━━━ DATA EXCERPTS ━━━

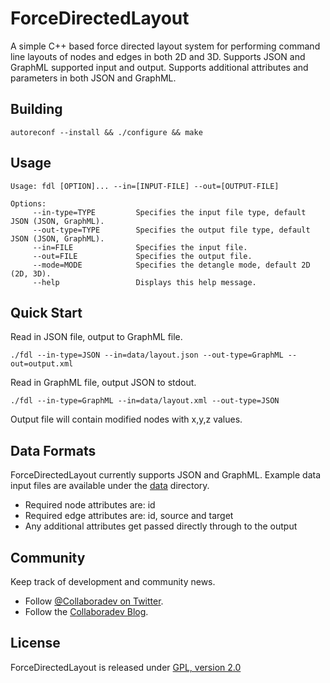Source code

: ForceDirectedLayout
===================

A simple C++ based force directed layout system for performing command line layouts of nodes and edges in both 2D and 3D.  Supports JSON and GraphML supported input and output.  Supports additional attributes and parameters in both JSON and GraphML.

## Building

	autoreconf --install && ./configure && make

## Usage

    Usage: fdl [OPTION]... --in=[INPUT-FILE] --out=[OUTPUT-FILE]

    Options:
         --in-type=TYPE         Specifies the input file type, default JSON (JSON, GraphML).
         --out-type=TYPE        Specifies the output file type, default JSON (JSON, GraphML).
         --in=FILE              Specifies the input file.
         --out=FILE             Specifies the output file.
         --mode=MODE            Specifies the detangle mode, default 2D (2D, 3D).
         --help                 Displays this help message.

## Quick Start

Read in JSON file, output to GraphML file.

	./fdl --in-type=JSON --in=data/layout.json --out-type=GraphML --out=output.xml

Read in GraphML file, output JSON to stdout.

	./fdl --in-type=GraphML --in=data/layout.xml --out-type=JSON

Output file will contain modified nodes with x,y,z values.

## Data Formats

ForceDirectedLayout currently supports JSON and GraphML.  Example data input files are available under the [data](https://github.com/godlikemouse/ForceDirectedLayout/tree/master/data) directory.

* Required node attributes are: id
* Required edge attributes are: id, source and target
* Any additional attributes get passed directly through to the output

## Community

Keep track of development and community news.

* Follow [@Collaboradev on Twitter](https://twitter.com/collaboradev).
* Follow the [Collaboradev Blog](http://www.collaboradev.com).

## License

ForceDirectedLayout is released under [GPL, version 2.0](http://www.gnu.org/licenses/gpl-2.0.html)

━━━

• _REQUIRED ACTION_:
Pictures aside, reproduce every record exactly as it stands.

• _EXERCISE ANSWER_:
Source code

: ForceDirectedLayout
===================

A simple C++ based force directed layout system for performing command line layouts of nodes and edges in both 2D and 3D.  Supports JSON and GraphML supported input and output.  Supports additional attributes and parameters in both JSON and GraphML.

## Building

	autoreconf --install && ./configure && make

## Usage

    Usage: fdl [OPTION]... --in=[INPUT-FILE] --out=[OUTPUT-FILE]

    Options:
         --in-type=TYPE         Specifies the input file type, default JSON (JSON, GraphML).
         --out-type=TYPE        Specifies the output file type, default JSON (JSON, GraphML).
         --in=FILE              Specifies the input file.
         --out=FILE             Specifies the output file.
         --mode=MODE            Specifies the detangle mode, default 2D (2D, 3D).
         --help                 Displays this help message.

## Quick Start

Read in JSON file, output to GraphML file.

	./fdl --in-type=JSON --in=data/layout.json --out-type=GraphML --out=output.xml

Read in GraphML file, output JSON to stdout.

	./fdl --in-type=GraphML --in=data/layout.xml --out-type=JSON

Output file will contain modified nodes with x,y,z values.

## Data Formats

ForceDirectedLayout currently supports JSON and GraphML.  Example data input files are available under the [data](https://github.com/godlikemouse/ForceDirectedLayout/tree/master/data) directory.

* Required node attributes are: id
* Required edge attributes are: id, source and target
* Any additional attributes get passed directly through to the output

## Community

Keep track of development and community news.

* Follow [@Collaboradev on Twitter](https://twitter.com/collaboradev).
* Follow the [Collaboradev Blog](http://www.collaboradev.com).

## License

ForceDirectedLayout is released under [GPL, version 2.0](http://www.gnu.org/licenses/gpl-2.0.html)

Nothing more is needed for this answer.